- Opening Delimiter -

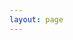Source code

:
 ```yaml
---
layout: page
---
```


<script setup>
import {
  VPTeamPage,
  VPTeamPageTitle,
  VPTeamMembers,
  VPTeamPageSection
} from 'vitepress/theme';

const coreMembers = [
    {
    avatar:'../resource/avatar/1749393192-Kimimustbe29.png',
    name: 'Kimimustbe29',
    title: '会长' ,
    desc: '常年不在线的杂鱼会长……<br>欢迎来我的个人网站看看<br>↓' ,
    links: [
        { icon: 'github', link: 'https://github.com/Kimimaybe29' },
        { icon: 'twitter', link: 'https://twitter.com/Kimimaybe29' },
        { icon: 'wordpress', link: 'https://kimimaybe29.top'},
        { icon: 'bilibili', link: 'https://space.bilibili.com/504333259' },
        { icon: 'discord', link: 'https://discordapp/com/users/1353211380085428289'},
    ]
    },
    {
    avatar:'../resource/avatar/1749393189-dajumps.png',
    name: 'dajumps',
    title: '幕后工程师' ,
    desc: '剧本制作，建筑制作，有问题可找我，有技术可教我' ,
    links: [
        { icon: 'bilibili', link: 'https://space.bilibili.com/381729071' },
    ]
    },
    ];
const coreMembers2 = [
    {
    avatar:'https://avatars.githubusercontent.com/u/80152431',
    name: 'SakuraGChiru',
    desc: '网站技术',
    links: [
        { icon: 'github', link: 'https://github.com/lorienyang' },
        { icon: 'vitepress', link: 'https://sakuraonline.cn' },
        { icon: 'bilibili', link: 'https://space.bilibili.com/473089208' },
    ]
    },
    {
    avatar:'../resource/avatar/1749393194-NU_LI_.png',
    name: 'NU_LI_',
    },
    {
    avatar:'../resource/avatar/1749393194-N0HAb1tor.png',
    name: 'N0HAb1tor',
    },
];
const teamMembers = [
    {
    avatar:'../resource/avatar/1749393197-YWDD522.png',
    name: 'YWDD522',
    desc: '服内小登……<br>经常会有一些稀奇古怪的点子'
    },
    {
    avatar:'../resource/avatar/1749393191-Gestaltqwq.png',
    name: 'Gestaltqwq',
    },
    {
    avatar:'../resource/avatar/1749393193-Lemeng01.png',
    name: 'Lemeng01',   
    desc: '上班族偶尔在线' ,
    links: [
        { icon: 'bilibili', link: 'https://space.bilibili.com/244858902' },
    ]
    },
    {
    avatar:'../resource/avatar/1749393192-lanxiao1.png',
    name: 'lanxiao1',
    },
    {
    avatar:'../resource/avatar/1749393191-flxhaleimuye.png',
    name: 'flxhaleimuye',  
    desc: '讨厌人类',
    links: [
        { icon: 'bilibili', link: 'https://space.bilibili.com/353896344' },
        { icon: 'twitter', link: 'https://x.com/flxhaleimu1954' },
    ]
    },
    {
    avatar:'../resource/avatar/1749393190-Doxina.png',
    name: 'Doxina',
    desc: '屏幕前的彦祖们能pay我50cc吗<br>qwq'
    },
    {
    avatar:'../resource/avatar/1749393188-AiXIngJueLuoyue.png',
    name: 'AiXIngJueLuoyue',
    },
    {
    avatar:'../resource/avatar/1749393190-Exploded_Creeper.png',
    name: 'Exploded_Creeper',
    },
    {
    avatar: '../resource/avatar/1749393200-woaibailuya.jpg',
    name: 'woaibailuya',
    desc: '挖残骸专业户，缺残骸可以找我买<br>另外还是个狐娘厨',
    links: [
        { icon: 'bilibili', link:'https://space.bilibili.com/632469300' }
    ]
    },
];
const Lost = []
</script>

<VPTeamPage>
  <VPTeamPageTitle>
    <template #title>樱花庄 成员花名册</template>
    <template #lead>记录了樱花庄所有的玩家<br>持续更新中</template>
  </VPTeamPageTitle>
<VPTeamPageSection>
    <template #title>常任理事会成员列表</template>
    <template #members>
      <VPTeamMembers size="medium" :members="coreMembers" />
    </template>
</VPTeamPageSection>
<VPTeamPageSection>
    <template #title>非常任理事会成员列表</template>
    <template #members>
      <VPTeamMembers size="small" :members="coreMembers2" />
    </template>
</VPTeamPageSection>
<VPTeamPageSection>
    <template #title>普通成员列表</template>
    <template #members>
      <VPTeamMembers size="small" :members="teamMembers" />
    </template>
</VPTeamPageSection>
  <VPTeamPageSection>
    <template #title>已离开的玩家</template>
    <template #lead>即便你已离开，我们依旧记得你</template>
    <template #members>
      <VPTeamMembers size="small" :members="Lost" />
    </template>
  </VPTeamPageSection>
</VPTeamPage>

- Closing Delimiter -

* **EXERCISE DETAILS**
Look through the entries and find each line that has the string "vitepress". Copy those lines.

* **ANSWER SECTION**
} from 'vitepress/theme';
        { icon: 'vitepress', link: 'https://sakuraonline.cn' },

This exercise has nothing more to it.